_What to do_
Among the records below, find each line bearing the word "John" and copy it.

====== Entries provided ======

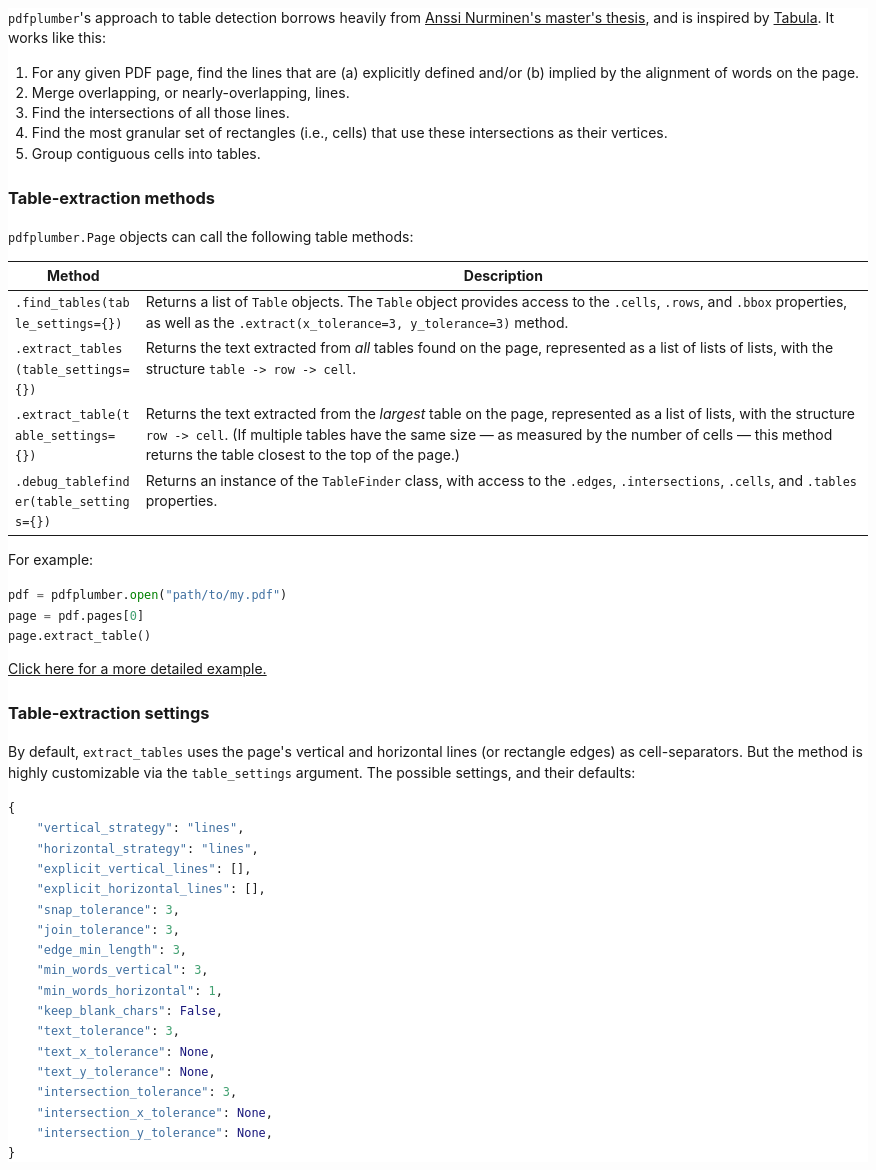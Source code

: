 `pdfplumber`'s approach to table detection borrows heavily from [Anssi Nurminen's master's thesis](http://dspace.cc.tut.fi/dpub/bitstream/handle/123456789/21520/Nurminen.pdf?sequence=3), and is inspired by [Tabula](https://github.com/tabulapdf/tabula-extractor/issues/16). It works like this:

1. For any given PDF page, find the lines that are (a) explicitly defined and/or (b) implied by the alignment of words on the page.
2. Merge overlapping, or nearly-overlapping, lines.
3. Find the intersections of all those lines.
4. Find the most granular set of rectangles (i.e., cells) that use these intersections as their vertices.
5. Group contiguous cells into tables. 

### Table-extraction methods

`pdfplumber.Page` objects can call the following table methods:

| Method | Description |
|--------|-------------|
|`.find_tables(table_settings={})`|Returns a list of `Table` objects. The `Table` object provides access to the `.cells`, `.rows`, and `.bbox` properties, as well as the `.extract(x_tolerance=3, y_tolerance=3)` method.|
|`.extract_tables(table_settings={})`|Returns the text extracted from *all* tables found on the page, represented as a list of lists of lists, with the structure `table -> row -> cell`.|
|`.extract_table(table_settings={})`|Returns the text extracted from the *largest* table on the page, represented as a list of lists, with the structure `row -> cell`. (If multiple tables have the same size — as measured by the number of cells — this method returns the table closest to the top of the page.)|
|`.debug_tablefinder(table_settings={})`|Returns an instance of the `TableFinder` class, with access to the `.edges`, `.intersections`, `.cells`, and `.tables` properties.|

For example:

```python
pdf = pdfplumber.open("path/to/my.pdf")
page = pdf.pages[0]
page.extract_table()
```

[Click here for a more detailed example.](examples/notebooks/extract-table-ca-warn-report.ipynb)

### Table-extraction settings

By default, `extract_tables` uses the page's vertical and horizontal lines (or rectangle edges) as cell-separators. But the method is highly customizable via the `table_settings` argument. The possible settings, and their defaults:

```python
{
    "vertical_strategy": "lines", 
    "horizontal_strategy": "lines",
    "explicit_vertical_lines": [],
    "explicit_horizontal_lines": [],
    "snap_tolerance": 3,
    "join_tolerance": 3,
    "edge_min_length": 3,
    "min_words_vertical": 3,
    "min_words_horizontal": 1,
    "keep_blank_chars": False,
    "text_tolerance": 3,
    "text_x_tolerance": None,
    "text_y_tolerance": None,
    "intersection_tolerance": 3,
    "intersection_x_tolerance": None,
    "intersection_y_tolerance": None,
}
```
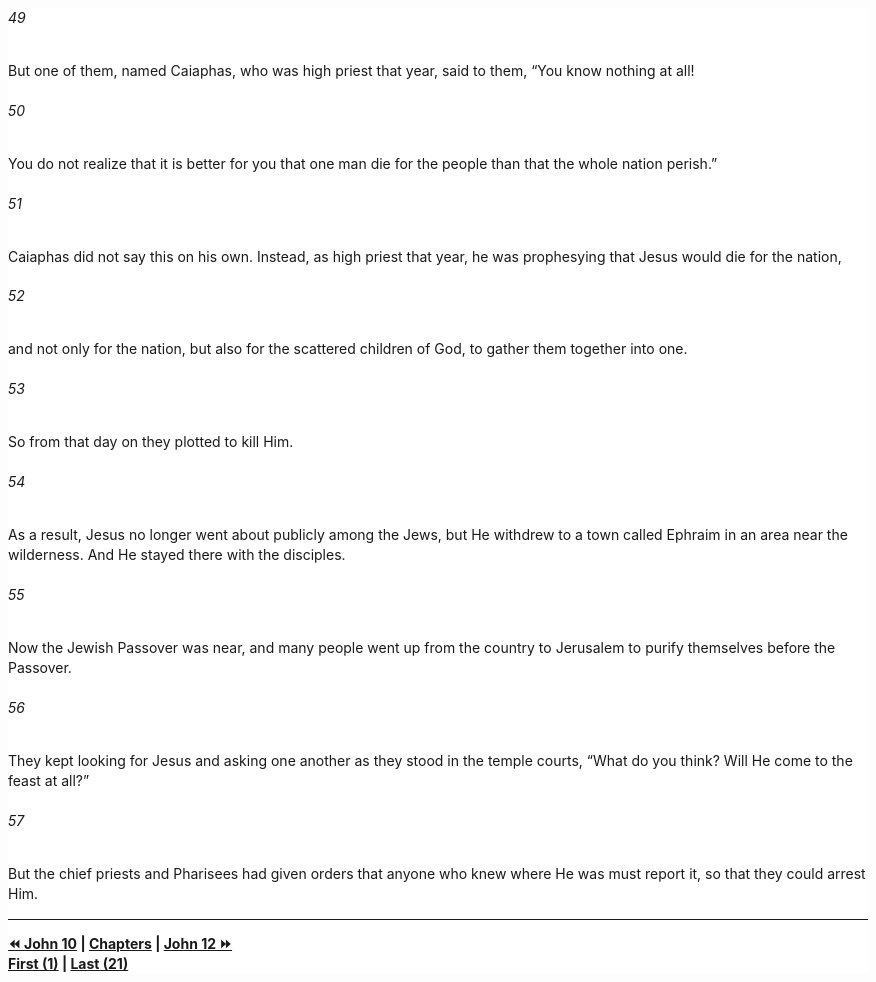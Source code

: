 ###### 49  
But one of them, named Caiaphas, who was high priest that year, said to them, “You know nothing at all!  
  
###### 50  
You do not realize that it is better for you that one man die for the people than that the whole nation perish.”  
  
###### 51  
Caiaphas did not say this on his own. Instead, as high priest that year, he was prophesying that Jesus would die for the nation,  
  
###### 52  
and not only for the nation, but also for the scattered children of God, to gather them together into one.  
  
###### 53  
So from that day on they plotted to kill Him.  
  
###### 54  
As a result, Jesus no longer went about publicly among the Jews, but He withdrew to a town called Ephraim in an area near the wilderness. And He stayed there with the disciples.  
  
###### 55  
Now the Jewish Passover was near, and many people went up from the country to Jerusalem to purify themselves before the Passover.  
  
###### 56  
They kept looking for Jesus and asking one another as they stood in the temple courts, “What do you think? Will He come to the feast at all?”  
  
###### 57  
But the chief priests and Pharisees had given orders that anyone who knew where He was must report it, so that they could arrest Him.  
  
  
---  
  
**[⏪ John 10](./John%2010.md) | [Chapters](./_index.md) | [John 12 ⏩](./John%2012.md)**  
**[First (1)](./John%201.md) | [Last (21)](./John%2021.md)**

======

_Written solution_
**[⏪ John 10](./John%2010.md) | [Chapters](./_index.md) | [John 12 ⏩](./John%2012.md)**  
**[First (1)](./John%201.md) | [Last (21)](./John%2021.md)**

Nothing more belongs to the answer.